── Provided entries

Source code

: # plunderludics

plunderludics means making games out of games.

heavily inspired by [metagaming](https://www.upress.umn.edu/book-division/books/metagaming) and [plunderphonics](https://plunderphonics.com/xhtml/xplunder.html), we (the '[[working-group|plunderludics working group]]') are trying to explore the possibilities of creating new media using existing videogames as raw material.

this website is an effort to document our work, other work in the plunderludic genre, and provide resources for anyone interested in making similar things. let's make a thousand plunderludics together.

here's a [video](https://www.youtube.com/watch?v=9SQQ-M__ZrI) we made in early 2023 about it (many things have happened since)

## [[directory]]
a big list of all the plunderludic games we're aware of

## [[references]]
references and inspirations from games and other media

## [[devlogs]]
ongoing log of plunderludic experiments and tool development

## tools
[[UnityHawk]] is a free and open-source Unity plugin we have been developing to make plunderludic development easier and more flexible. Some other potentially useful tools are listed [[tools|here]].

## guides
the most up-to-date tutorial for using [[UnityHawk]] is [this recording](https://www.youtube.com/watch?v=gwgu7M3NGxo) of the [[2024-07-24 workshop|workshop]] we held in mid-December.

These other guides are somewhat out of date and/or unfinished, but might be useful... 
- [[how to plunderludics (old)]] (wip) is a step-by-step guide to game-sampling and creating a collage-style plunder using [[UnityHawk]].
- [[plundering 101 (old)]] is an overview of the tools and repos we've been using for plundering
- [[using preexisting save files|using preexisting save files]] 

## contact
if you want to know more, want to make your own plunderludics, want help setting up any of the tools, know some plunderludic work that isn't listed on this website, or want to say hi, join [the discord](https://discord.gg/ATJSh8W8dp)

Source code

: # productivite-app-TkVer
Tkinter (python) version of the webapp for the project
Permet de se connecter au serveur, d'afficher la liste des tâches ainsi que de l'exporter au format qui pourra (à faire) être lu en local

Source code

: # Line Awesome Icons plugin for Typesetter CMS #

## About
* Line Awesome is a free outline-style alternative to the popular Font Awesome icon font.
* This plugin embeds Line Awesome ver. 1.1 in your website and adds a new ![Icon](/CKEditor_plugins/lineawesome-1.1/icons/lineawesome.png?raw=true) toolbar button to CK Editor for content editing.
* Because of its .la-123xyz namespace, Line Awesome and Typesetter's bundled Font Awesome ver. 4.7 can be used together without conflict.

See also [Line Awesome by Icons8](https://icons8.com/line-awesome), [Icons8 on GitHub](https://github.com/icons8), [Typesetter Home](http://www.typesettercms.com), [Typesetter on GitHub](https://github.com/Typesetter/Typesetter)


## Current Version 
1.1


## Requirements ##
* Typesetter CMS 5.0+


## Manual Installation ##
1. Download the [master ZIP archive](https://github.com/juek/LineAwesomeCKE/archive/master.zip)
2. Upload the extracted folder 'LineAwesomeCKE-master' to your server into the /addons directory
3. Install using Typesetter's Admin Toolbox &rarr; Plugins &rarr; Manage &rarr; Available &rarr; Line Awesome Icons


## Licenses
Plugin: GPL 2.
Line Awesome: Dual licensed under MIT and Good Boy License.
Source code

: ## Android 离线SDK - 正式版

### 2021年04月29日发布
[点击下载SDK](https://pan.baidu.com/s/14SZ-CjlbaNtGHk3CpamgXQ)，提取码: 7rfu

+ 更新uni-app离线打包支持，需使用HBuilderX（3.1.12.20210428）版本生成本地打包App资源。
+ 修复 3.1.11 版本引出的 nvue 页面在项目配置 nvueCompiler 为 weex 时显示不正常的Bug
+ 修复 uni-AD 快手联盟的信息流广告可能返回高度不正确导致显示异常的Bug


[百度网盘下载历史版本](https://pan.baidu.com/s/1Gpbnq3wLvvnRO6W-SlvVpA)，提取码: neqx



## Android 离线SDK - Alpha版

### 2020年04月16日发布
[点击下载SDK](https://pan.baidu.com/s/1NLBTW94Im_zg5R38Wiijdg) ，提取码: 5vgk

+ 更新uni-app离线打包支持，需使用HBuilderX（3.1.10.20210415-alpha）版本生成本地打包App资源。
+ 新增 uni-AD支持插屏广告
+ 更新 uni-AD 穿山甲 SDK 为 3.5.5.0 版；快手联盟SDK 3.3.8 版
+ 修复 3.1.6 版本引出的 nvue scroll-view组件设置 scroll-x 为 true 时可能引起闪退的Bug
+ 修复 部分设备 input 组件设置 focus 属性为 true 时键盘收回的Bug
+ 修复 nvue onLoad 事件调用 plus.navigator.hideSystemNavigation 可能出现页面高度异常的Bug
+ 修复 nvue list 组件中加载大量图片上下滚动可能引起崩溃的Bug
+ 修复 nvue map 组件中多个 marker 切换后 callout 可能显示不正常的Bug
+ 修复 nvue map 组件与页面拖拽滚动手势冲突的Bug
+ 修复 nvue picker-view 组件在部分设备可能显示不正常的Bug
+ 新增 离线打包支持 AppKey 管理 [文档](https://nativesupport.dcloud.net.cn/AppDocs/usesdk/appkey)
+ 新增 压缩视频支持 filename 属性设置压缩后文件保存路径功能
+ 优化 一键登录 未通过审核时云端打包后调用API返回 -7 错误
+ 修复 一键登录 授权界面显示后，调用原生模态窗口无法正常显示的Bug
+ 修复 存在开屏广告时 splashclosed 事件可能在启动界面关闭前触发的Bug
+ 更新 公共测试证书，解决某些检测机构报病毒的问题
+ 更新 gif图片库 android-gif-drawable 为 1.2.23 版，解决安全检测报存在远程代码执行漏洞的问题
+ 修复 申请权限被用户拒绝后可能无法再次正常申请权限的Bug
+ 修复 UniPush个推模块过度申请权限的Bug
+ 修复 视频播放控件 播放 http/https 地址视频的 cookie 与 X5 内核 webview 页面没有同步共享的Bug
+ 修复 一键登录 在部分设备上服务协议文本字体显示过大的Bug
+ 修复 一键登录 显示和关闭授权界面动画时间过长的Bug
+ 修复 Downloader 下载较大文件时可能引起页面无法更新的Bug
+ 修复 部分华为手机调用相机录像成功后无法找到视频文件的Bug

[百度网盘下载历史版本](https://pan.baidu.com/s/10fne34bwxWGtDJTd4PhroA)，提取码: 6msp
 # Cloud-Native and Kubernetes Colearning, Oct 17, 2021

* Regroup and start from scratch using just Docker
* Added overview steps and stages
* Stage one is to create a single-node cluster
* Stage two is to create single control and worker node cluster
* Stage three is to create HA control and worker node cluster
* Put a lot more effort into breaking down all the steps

────

* [Work required]:
For the string "been", filter the data and copy out each line where it occurs.

* [Output of the task]:
[[UnityHawk]] is a free and open-source Unity plugin we have been developing to make plunderludic development easier and more flexible. Some other potentially useful tools are listed [[tools|here]].
- [[plundering 101 (old)]] is an overview of the tools and repos we've been using for plundering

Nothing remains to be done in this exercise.